5) Finishing the Hat: Collected Lyrics (1954-1981) with Attendant Comments, Principles, Heresies, Grudges, Whines and Anecdotes, by Stephen Sondheim. First pass through, I was riled by some of the sniping at his elders, and disappointed to find such an impersonal, wholly professional record of a life in the theater. When I finally settled down and read it straight through, I discovered a unique and minutely detailed self portrait of the greatest theatrical writer/composer of my lifetime. Fascinating man. Fascinating book. There's never been anything quite like either of them before. Can't wait for the next volume.
6) Secret Historian: The Life and Times of Samuel Steward, Professor, Tattoo Artist, and Sexual Renegade, by Justin Spring. This is the life I've been waiting to read since I briefly met the subject, decades ago, in San Francisco. Nobody had a more interesting life -- witness that subtitle -- or better deserved Justin Spring for his biographer. This is a meticulously researched and cleverly composed book about one of the most amazing men I will ever have met. I read it so fast, I had to go back immediately and do it again. It's that good.
7) A Life Like Other People's, by Alan Bennett. I read everything Bennett publishes. He is one of the great ironists in a competitively ironic time: dry, droll and yes, even quite dear, in his way. I was taken aback to find this little book so emotionally exhausting. In telling a son's story of his parents' marriage without a hint of sentimentality, and sparing himself nothing, Alan Bennet has written a simply beautiful book. I know these people. I'm genuinely grateful for the privilege.
8) While the Women Are Sleeping, by Javier Marias. A collection of short stories by the most exciting novelist I've read since I was a much younger, and more adventurous reader. I hesitated to pick this up, for fear it would disappoint after reading his masterful trilogy of novels, Your Face Tomorrow. These stories only reinforced my conviction that Marias is the most interesting writer working today. Such ease! I don't remember reading anything this entertaining in such brief performances since Calvino. This book proves it. I will read anything this man writes.
9) Never Breathe a Word: The Collected Stories of Caroline Blackwood. Another remarkable personality I'd only too recently discovered. Caustic and very carefully calibrated, each and every piece in this collection, fiction and memoir, just avoids being too bitter by being subtly forgiving, in ways that may only be appreciated in rereading. Blackwood was an accomplished stylist, as well as being uproariously attractive as a narrator, of her own life, or others', and this collection bottles what was best and brightest in her writing.
10) Half Empty, by David Rakoff. The writer's previous efforts represent a certain facile bad humor in short form that I've always found to be great fun. A bad attitude is all but required in the contemporary humorist, and I endorse the trend. What makes this book specially noteworthy is Rakoff's application of this formula to the unlikely subject of his own cancer treatment and remission. He is ruthlessly funny throughout, without once either descending into maudlin cliche or avoiding the genuinely complex and painful realities of what it means to become a patient when impatience is your style.

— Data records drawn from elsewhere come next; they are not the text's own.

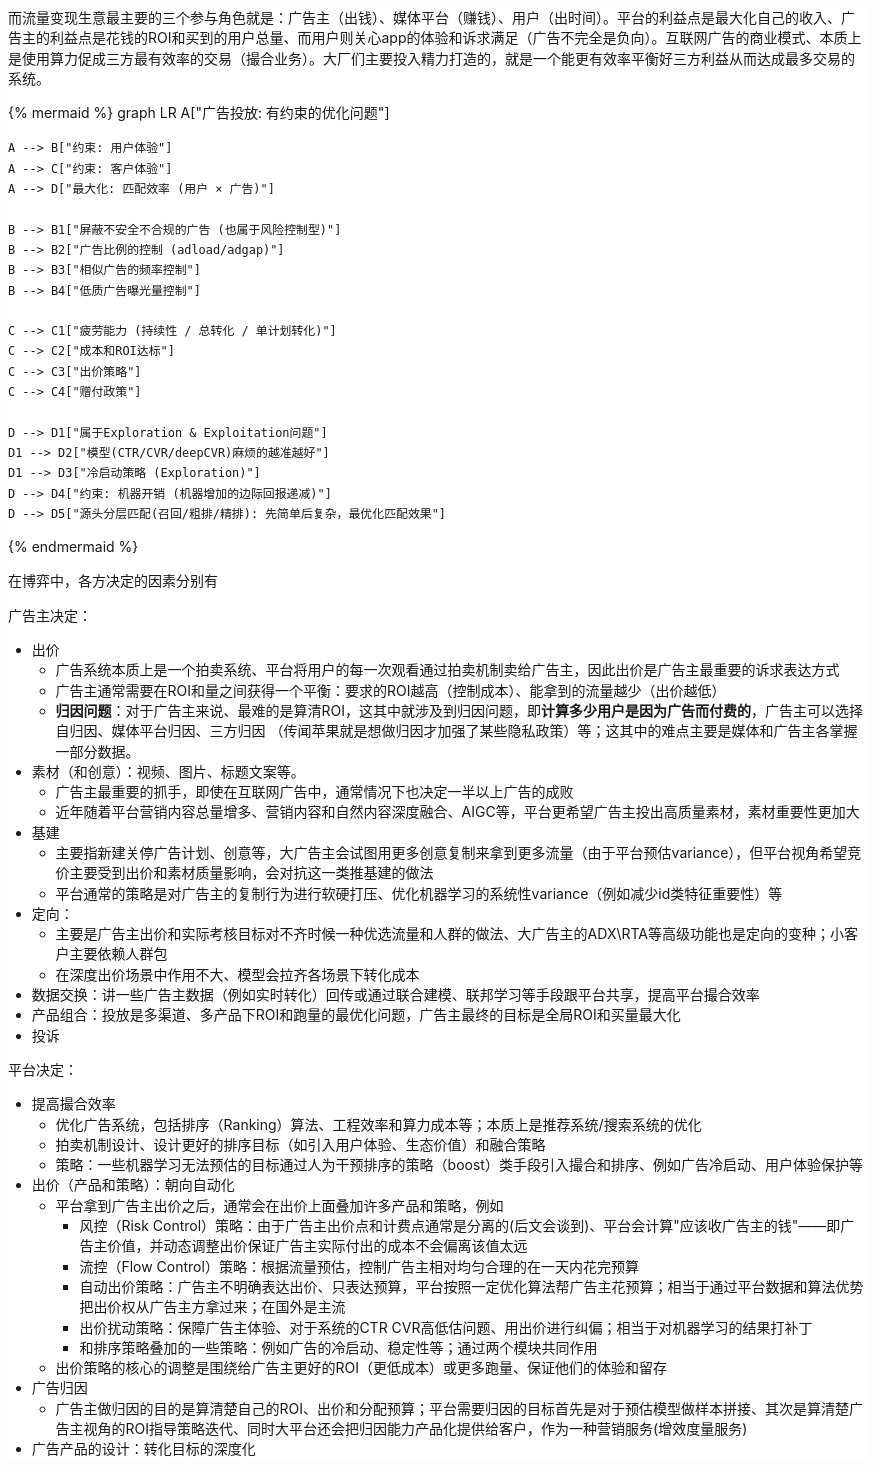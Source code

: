 而流量变现生意最主要的三个参与角色就是：广告主（出钱）、媒体平台（赚钱）、用户（出时间）。平台的利益点是最大化自己的收入、广告主的利益点是花钱的ROI和买到的用户总量、而用户则关心app的体验和诉求满足（广告不完全是负向）。互联网广告的商业模式、本质上是使用算力促成三方最有效率的交易（撮合业务）。大厂们主要投入精力打造的，就是一个能更有效率平衡好三方利益从而达成最多交易的系统。

{% mermaid %}
graph LR
    A["广告投放: 有约束的优化问题"]
    
    A --> B["约束: 用户体验"]
    A --> C["约束: 客户体验"]
    A --> D["最大化: 匹配效率 (用户 × 广告)"]
    
    B --> B1["屏蔽不安全不合规的广告 (也属于风险控制型)"]
    B --> B2["广告比例的控制 (adload/adgap)"]
    B --> B3["相似广告的频率控制"]
    B --> B4["低质广告曝光量控制"]
    
    C --> C1["疲劳能力 (持续性 / 总转化 / 单计划转化)"]
    C --> C2["成本和ROI达标"]
    C --> C3["出价策略"]
    C --> C4["赠付政策"]
    
    D --> D1["属于Exploration & Exploitation问题"]
    D1 --> D2["模型(CTR/CVR/deepCVR)麻烦的越准越好"]
    D1 --> D3["冷启动策略 (Exploration)"]
    D --> D4["约束: 机器开销 (机器增加的边际回报递减)"]
    D --> D5["源头分层匹配(召回/粗排/精排): 先简单后复杂，最优化匹配效果"]
{% endmermaid %}

在博弈中，各方决定的因素分别有

广告主决定：

- 出价
  - 广告系统本质上是一个拍卖系统、平台将用户的每一次观看通过拍卖机制卖给广告主，因此出价是广告主最重要的诉求表达方式
  - 广告主通常需要在ROI和量之间获得一个平衡：要求的ROI越高（控制成本）、能拿到的流量越少（出价越低）
  - **归因问题**：对于广告主来说、最难的是算清ROI，这其中就涉及到归因问题，即**计算多少用户是因为广告而付费的**，广告主可以选择自归因、媒体平台归因、三方归因 （传闻苹果就是想做归因才加强了某些隐私政策）等；这其中的难点主要是媒体和广告主各掌握一部分数据。
- 素材（和创意）：视频、图片、标题文案等。
  - 广告主最重要的抓手，即使在互联网广告中，通常情况下也决定一半以上广告的成败
  - 近年随着平台营销内容总量增多、营销内容和自然内容深度融合、AIGC等，平台更希望广告主投出高质量素材，素材重要性更加大
- 基建
  - 主要指新建关停广告计划、创意等，大广告主会试图用更多创意复制来拿到更多流量（由于平台预估variance），但平台视角希望竞价主要受到出价和素材质量影响，会对抗这一类推基建的做法
  - 平台通常的策略是对广告主的复制行为进行软硬打压、优化机器学习的系统性variance（例如减少id类特征重要性）等
- 定向：
  - 主要是广告主出价和实际考核目标对不齐时候一种优选流量和人群的做法、大广告主的ADX\RTA等高级功能也是定向的变种；小客户主要依赖人群包
  - 在深度出价场景中作用不大、模型会拉齐各场景下转化成本
- 数据交换：讲一些广告主数据（例如实时转化）回传或通过联合建模、联邦学习等手段跟平台共享，提高平台撮合效率
- 产品组合：投放是多渠道、多产品下ROI和跑量的最优化问题，广告主最终的目标是全局ROI和买量最大化
- 投诉

平台决定：

- 提高撮合效率
  - 优化广告系统，包括排序（Ranking）算法、工程效率和算力成本等；本质上是推荐系统/搜索系统的优化
  - 拍卖机制设计、设计更好的排序目标（如引入用户体验、生态价值）和融合策略
  - 策略：一些机器学习无法预估的目标通过人为干预排序的策略（boost）类手段引入撮合和排序、例如广告冷启动、用户体验保护等
- 出价（产品和策略）：朝向自动化
  - 平台拿到广告主出价之后，通常会在出价上面叠加许多产品和策略，例如
    - 风控（Risk Control）策略：由于广告主出价点和计费点通常是分离的(后文会谈到)、平台会计算"应该收广告主的钱"——即广告主价值，并动态调整出价保证广告主实际付出的成本不会偏离该值太远
    - 流控（Flow Control）策略：根据流量预估，控制广告主相对均匀合理的在一天内花完预算
    - 自动出价策略：广告主不明确表达出价、只表达预算，平台按照一定优化算法帮广告主花预算；相当于通过平台数据和算法优势把出价权从广告主方拿过来；在国外是主流
    - 出价扰动策略：保障广告主体验、对于系统的CTR CVR高低估问题、用出价进行纠偏；相当于对机器学习的结果打补丁
    - 和排序策略叠加的一些策略：例如广告的冷启动、稳定性等；通过两个模块共同作用
  - 出价策略的核心的调整是围绕给广告主更好的ROI（更低成本）或更多跑量、保证他们的体验和留存
- 广告归因
  - 广告主做归因的目的是算清楚自己的ROI、出价和分配预算；平台需要归因的目标首先是对于预估模型做样本拼接、其次是算清楚广告主视角的ROI指导策略迭代、同时大平台还会把归因能力产品化提供给客户，作为一种营销服务(增效度量服务)
- 广告产品的设计：转化目标的深度化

Already there are other books now crowding in on this list, books I ought to have thought of sooner, or somehow have made a place for before this comes to a quick close. Books like Harold Bloom's fascinating anthology, Till I End My Song: A Gathering of Last Poems, and the Library of America's beautiful boxed set of the "novels in pictures" by Lynd Ward, the reissue of Stuck Rubber Baby, but this will have to do.
It was a good year.
Thanks for sharing Brad. The first book looks interesting and, like the rest, worth a peek...or two.